[[ DATA IN THIS EXERCISE, beginning ]]

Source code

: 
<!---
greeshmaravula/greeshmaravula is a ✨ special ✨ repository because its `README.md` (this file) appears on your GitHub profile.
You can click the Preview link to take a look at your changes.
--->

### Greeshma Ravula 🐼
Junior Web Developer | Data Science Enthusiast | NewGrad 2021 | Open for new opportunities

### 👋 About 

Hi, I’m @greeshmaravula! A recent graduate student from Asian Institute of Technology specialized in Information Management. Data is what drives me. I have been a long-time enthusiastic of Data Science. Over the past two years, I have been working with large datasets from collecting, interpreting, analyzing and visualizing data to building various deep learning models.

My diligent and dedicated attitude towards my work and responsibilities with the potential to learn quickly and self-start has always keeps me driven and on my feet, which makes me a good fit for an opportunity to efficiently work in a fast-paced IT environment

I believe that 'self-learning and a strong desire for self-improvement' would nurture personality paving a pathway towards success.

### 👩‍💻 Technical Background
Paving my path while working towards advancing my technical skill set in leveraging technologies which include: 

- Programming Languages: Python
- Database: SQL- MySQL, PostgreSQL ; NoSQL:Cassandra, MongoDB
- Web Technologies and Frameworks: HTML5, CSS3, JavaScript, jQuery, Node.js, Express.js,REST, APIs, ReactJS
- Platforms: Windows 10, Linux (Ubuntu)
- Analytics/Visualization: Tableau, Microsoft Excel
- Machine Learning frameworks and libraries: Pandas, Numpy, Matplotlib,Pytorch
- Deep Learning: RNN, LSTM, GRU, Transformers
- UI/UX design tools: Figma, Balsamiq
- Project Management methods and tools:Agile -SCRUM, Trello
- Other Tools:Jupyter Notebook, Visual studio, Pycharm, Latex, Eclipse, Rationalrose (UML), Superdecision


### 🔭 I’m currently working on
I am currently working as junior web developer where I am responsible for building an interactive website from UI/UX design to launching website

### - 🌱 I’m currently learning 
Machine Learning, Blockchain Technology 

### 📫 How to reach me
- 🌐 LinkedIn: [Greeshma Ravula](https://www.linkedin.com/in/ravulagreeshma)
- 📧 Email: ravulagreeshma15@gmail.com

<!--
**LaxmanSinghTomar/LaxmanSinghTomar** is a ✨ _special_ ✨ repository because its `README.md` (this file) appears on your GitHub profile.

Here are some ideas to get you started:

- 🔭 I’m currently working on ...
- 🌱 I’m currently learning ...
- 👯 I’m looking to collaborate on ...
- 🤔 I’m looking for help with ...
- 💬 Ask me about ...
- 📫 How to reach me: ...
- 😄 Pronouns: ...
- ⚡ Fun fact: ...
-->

[[ DATA IN THIS EXERCISE, end ]]

» TRY IT:
What is needed here is a word-for-word copy of the whole listing.

» TASK OUTPUT:
Source code

: 
<!---
greeshmaravula/greeshmaravula is a ✨ special ✨ repository because its `README.md` (this file) appears on your GitHub profile.
You can click the Preview link to take a look at your changes.
--->

### Greeshma Ravula 🐼
Junior Web Developer | Data Science Enthusiast | NewGrad 2021 | Open for new opportunities

### 👋 About 

Hi, I’m @greeshmaravula! A recent graduate student from Asian Institute of Technology specialized in Information Management. Data is what drives me. I have been a long-time enthusiastic of Data Science. Over the past two years, I have been working with large datasets from collecting, interpreting, analyzing and visualizing data to building various deep learning models.

My diligent and dedicated attitude towards my work and responsibilities with the potential to learn quickly and self-start has always keeps me driven and on my feet, which makes me a good fit for an opportunity to efficiently work in a fast-paced IT environment

I believe that 'self-learning and a strong desire for self-improvement' would nurture personality paving a pathway towards success.

### 👩‍💻 Technical Background
Paving my path while working towards advancing my technical skill set in leveraging technologies which include: 

- Programming Languages: Python
- Database: SQL- MySQL, PostgreSQL ; NoSQL:Cassandra, MongoDB
- Web Technologies and Frameworks: HTML5, CSS3, JavaScript, jQuery, Node.js, Express.js,REST, APIs, ReactJS
- Platforms: Windows 10, Linux (Ubuntu)
- Analytics/Visualization: Tableau, Microsoft Excel
- Machine Learning frameworks and libraries: Pandas, Numpy, Matplotlib,Pytorch
- Deep Learning: RNN, LSTM, GRU, Transformers
- UI/UX design tools: Figma, Balsamiq
- Project Management methods and tools:Agile -SCRUM, Trello
- Other Tools:Jupyter Notebook, Visual studio, Pycharm, Latex, Eclipse, Rationalrose (UML), Superdecision


### 🔭 I’m currently working on
I am currently working as junior web developer where I am responsible for building an interactive website from UI/UX design to launching website

### - 🌱 I’m currently learning 
Machine Learning, Blockchain Technology 

### 📫 How to reach me
- 🌐 LinkedIn: [Greeshma Ravula](https://www.linkedin.com/in/ravulagreeshma)
- 📧 Email: ravulagreeshma15@gmail.com

<!--
**LaxmanSinghTomar/LaxmanSinghTomar** is a ✨ _special_ ✨ repository because its `README.md` (this file) appears on your GitHub profile.

Here are some ideas to get you started:

- 🔭 I’m currently working on ...
- 🌱 I’m currently learning ...
- 👯 I’m looking to collaborate on ...
- 🤔 I’m looking for help with ...
- 💬 Ask me about ...
- 📫 How to reach me: ...
- 😄 Pronouns: ...
- ⚡ Fun fact: ...
-->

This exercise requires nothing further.